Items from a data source
※
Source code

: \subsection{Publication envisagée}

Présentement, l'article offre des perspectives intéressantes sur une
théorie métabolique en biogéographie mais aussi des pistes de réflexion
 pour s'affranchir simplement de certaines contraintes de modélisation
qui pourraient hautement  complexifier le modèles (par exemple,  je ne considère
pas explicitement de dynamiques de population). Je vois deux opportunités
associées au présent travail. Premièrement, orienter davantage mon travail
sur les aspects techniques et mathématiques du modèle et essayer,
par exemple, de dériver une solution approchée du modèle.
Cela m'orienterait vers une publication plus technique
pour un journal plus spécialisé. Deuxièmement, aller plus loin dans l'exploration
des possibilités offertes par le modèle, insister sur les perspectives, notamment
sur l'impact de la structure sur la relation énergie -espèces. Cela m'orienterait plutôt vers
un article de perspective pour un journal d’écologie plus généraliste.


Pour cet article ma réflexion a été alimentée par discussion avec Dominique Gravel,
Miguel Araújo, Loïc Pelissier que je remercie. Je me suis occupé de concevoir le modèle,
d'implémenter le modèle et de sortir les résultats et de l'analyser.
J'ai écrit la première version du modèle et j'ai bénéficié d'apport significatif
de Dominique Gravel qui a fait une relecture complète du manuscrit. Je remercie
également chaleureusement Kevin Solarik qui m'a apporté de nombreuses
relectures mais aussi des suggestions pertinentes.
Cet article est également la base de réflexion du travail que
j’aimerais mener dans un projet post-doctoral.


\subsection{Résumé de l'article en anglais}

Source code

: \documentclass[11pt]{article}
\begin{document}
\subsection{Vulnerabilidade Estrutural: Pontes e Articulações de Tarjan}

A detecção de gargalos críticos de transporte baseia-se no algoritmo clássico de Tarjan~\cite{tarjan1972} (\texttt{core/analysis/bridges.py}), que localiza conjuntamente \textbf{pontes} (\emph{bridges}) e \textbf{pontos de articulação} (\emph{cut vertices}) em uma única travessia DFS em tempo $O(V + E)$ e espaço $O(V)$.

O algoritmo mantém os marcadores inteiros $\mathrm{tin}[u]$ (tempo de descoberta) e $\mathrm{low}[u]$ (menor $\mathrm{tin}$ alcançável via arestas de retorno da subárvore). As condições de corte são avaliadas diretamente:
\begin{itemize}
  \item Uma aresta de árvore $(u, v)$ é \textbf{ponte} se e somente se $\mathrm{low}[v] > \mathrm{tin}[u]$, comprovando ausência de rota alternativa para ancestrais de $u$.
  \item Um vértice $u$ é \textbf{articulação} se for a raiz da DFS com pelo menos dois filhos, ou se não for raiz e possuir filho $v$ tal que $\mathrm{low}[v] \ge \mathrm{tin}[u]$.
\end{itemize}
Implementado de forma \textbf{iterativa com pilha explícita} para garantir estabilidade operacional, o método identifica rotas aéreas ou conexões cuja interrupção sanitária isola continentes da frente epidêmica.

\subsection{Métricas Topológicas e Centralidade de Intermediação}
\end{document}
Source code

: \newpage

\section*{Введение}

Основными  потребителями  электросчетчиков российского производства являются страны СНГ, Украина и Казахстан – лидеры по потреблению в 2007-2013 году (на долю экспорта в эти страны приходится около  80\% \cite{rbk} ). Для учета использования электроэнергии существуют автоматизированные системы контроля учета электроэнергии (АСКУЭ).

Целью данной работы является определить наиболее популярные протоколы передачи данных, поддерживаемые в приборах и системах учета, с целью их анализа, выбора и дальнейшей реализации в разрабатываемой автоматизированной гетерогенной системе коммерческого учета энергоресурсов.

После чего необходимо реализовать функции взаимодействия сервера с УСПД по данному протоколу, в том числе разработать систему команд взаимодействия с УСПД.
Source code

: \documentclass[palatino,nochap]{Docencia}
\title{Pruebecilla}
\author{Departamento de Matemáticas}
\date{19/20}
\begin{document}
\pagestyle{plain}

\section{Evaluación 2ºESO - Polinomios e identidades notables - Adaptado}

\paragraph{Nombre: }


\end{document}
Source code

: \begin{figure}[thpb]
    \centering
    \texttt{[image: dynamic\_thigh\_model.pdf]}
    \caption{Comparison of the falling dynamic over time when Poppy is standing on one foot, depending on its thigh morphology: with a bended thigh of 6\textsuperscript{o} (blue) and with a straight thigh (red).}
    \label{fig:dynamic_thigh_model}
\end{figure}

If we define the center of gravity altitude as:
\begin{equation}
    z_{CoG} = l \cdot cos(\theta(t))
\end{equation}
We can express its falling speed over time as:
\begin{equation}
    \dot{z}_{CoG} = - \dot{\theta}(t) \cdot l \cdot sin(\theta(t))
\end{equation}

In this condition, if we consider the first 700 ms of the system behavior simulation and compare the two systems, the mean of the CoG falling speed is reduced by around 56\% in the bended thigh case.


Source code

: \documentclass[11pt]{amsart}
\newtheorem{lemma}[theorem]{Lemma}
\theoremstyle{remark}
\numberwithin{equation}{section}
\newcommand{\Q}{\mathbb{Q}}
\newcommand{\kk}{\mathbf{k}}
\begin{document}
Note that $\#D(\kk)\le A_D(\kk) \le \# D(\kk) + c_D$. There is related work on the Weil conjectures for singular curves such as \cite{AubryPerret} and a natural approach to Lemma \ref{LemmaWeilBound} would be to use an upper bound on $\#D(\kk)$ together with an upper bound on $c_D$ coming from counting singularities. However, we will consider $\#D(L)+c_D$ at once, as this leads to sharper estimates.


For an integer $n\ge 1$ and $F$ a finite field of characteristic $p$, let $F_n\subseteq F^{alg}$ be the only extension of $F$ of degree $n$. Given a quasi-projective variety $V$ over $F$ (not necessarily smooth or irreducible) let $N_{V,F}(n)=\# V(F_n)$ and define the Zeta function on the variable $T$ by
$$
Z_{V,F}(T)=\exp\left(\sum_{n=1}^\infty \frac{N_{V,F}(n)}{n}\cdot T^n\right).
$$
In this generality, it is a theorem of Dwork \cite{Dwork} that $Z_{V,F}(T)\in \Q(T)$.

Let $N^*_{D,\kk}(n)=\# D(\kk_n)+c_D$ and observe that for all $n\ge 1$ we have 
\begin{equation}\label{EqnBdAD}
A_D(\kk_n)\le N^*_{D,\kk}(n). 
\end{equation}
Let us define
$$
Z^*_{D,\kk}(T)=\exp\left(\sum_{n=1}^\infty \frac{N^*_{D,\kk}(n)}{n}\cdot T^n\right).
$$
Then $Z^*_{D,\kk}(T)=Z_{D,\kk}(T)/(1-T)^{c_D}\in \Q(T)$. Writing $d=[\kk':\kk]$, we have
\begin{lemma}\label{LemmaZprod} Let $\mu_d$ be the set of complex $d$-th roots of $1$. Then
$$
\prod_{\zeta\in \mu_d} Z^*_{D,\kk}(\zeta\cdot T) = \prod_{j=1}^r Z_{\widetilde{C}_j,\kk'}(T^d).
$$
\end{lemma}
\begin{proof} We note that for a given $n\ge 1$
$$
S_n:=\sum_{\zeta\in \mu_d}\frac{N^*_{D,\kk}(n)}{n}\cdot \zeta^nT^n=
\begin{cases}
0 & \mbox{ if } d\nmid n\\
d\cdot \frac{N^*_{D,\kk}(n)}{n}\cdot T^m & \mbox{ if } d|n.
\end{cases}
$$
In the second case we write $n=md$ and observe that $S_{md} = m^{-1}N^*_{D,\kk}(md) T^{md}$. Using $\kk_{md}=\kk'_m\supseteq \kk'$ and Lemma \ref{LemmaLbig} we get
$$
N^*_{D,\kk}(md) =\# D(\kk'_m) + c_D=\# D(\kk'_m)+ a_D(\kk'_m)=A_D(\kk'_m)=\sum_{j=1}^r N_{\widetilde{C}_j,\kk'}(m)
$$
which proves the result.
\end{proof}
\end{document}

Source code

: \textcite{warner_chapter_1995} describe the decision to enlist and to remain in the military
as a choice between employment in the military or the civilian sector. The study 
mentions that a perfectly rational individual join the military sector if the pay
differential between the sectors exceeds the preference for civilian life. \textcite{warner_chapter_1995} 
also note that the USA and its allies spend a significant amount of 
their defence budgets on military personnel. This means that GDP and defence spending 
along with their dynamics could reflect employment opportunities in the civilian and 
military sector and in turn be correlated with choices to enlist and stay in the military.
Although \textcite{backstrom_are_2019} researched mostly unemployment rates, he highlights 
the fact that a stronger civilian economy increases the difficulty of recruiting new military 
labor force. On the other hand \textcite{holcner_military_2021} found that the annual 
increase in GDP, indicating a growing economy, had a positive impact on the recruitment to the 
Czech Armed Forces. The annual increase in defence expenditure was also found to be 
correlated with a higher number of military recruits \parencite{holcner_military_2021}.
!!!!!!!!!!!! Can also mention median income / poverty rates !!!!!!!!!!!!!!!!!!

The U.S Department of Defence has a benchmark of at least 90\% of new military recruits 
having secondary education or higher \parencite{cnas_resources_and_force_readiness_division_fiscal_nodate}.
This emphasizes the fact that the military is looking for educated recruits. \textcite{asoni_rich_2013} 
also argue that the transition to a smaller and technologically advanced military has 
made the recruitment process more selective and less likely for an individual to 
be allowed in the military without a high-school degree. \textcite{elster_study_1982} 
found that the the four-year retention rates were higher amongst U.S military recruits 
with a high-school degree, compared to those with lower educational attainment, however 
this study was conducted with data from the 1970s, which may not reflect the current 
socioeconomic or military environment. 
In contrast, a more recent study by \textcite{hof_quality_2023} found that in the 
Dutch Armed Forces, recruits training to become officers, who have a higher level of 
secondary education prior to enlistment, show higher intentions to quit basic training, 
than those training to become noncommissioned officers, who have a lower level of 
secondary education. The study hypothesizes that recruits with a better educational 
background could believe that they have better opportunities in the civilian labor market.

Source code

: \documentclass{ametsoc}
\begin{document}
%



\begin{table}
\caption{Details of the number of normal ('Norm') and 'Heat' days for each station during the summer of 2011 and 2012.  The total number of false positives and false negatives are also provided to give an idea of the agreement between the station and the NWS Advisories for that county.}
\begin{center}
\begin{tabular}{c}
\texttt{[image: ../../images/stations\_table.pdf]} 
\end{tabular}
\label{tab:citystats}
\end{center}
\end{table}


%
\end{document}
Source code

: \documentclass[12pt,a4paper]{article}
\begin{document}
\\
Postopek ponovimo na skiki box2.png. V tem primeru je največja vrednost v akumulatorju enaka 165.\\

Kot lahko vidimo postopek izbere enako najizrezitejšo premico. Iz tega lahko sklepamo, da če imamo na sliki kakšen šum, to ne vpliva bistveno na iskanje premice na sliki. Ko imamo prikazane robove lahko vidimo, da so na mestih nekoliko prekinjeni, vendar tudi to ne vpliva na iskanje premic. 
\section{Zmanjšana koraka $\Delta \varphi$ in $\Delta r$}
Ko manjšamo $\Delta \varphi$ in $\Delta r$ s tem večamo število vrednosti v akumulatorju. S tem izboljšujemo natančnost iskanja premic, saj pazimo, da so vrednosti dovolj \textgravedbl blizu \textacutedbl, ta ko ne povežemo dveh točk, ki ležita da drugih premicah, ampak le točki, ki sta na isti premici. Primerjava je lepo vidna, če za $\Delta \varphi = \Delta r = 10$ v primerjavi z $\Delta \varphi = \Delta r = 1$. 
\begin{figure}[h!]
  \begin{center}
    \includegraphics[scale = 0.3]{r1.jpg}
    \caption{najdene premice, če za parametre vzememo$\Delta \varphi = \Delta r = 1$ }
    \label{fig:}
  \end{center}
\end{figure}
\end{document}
※
◆ Task statement
Search the records above for "rates". Copy each line where it is found.

◆ Solution to this problem
Although \textcite{backstrom_are_2019} researched mostly unemployment rates, he highlights 
!!!!!!!!!!!! Can also mention median income / poverty rates !!!!!!!!!!!!!!!!!!
found that the the four-year retention rates were higher amongst U.S military recruits 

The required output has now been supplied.